Thought Leaders Interviews
Dr Mala Mawkin: Forbes 30 Under 30 Health Tech Speaker, Consultant and Researcher
Talk us through your career path to date (short bio):
I'm a qualified doctor with experience in health tech and consumer health start-ups, now specialising in healthcare transactions and portfolio support. I launched and previously hosted (2020-2022) the Royal Society of Medicine's Digital Health Podcast Series, and worked on projects with Harvard & Boston Children’s Hospital's Digital Health Accelerator, European Space Agency, and Malawi's E-Health unit.

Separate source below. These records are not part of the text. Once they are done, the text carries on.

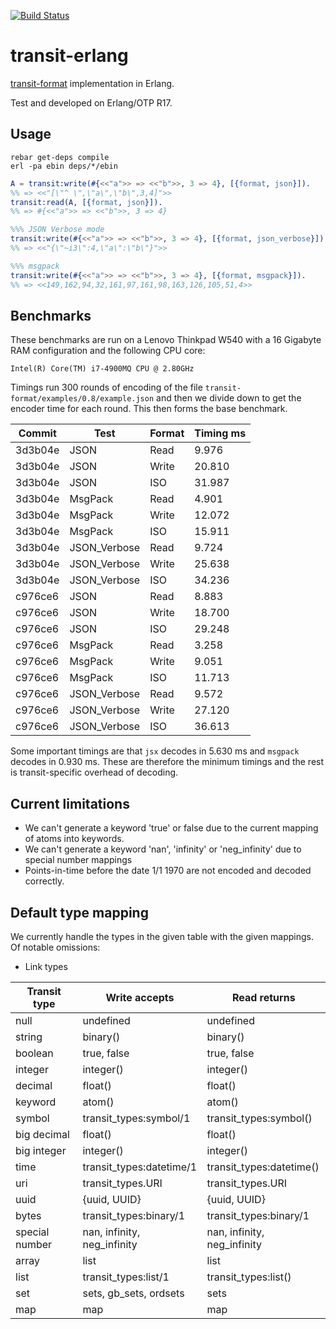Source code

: [![Build
Status](https://travis-ci.org/isaiah/transit-erlang.svg)](https://travis-ci.org/isaiah/transit-erlang)

transit-erlang
==============
[transit-format](https://github.com/cognitect/transit-format) implementation in Erlang.

Test and developed on Erlang/OTP R17.

Usage
-----

```shell
rebar get-deps compile
erl -pa ebin deps/*/ebin
```

```erlang
A = transit:write(#{<<"a">> => <<"b">>, 3 => 4}, [{format, json}]).
%% => <<"[\"^ \",\"a\",\"b\",3,4]">>
transit:read(A, [{format, json}]).
%% => #{<<"a">> => <<"b">>, 3 => 4}

%%% JSON Verbose mode
transit:write(#{<<"a">> => <<"b">>, 3 => 4}, [{format, json_verbose}]).
%% => <<"{\"~i3\":4,\"a\":\"b\"}">>

%%% msgpack
transit:write(#{<<"a">> => <<"b">>, 3 => 4}, [{format, msgpack}]).
%% => <<149,162,94,32,161,97,161,98,163,126,105,51,4>>
```

Benchmarks
--------------------

These benchmarks are run on a Lenovo Thinkpad W540 with a 16 Gigabyte RAM configuration and the following CPU core:

	Intel(R) Core(TM) i7-4900MQ CPU @ 2.80GHz

Timings run 300 rounds of encoding of the file `transit-format/examples/0.8/example.json` and then we divide down to get the
encoder time for each round. This then forms the base benchmark.

| Commit | Test | Format | Timing ms |
| ------ | ---- | ------ | --------- |
| 3d3b04e | JSON | Read | 9.976 |
| 3d3b04e | JSON | Write | 20.810 |
| 3d3b04e | JSON | ISO | 31.987 |
| 3d3b04e | MsgPack | Read | 4.901 |
| 3d3b04e | MsgPack | Write | 12.072 |
| 3d3b04e | MsgPack | ISO | 15.911 |
| 3d3b04e | JSON_Verbose | Read | 9.724 |
| 3d3b04e | JSON_Verbose | Write | 25.638 |
| 3d3b04e | JSON_Verbose | ISO | 34.236 |
| c976ce6 | JSON | Read | 8.883 |
| c976ce6 | JSON | Write | 18.700 |
| c976ce6 | JSON | ISO | 29.248 |
| c976ce6 | MsgPack | Read | 3.258 |
| c976ce6 | MsgPack | Write | 9.051 |
| c976ce6 | MsgPack | ISO | 11.713 |
| c976ce6 | JSON_Verbose | Read | 9.572 |
| c976ce6 | JSON_Verbose | Write | 27.120 |
| c976ce6 | JSON_Verbose | ISO | 36.613 |

Some important timings are that `jsx` decodes in 5.630 ms and `msgpack` decodes in 0.930 ms. These are therefore the minimum timings and the rest is transit-specific overhead of decoding.

Current limitations
--------------------

* We can't generate a keyword 'true' or false due to the current mapping of atoms into keywords.
* We can't generate a keyword 'nan', 'infinity' or 'neg_infinity' due to special number mappings
* Points-in-time before the date 1/1 1970 are not encoded and decoded correctly.

Default type mapping
--------------------

We currently handle the types in the given table with the given mappings. Of notable omissions:

* Link types

| Transit type | Write accepts             | Read returns              |
| ------------ | -------------             | ------------              |
| null         | undefined                 | undefined                 |
| string       | binary()                  | binary()                  |
| boolean      | true, false               | true, false               |
| integer      | integer()                 | integer()                 |
| decimal      | float()                   | float()                   |
| keyword      | atom()                    | atom()                    |
| symbol       | transit\_types:symbol/1   | transit\_types:symbol()   |
| big decimal  | float()                   | float()                   |
| big integer  | integer()                 | integer()                 |
| time         | transit\_types:datetime/1 | transit\_types:datetime() |
| uri          | transit\_types.URI        | transit\_types.URI        |
| uuid         | {uuid, UUID}                 | {uuid, UUID}                 |
| bytes		   | transit\_types:binary/1   | transit_types:binary/1    |
| special number | nan, infinity, neg_infinity | nan, infinity, neg_infinity |
| array        | list                      | list                      |
| list         | transit\_types:list/1     | transit\_types:list()     |
| set          | sets, gb\_sets, ordsets   | sets                      |
| map          | map                       | map                       |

For my work within healthcare innovation, I was featured in Forbes 30 Under 30, Vogue UK's 10 Rising Female Stars 2018, Women of the Future UK Finalist and was named one of "UK's most influential people in digital and tech". I have collaborated with brands such as Barbie, Nike, and MAKERS to promote Women in STEM and have written for e.g. The Guardian.
It is truly an exciting time to be investing in and scaling healthcare companies. I love working in the industry as it attracts some of the best talent who are seeking purpose-driven work, and you get to help to solve some of the biggest challenges facing humans.
What advice would you give to your younger self?
Healthcare is fast-paced and the pressure to get things right is immense (as lives are at stake!) - so surround yourself with kind, empathetic and motivated leaders who strive for the very best standards in all you do.
What’s your proudest achievement?
I feel most proud when I work on projects that push me out my comfort zone and that deliver clear impact - one that comes to mind is when I was at the European Space Agency in Germany, where I was studying glucose tolerance in astronauts.
What healthcare innovations are you most excited about?
Ones that make improvements to healthcare workers experience at work - every incremental change is so impactful and can help with our retention of healthcare workers. One of the reasons I love Hexarad is because of the ways it truly improves an experience for doctors who used to dred the organisational chaos involved in radiology (prior to Hexarad).
In an ideal world with unlimited resources, what one thing would transform healthcare?
So many things - but I think right now there is a mismatch of resources available and demand. We must do all we can to understand the extent of the gap and then bridge it, without settling for anything short of a "good" healthcare service that serves both staff and patients.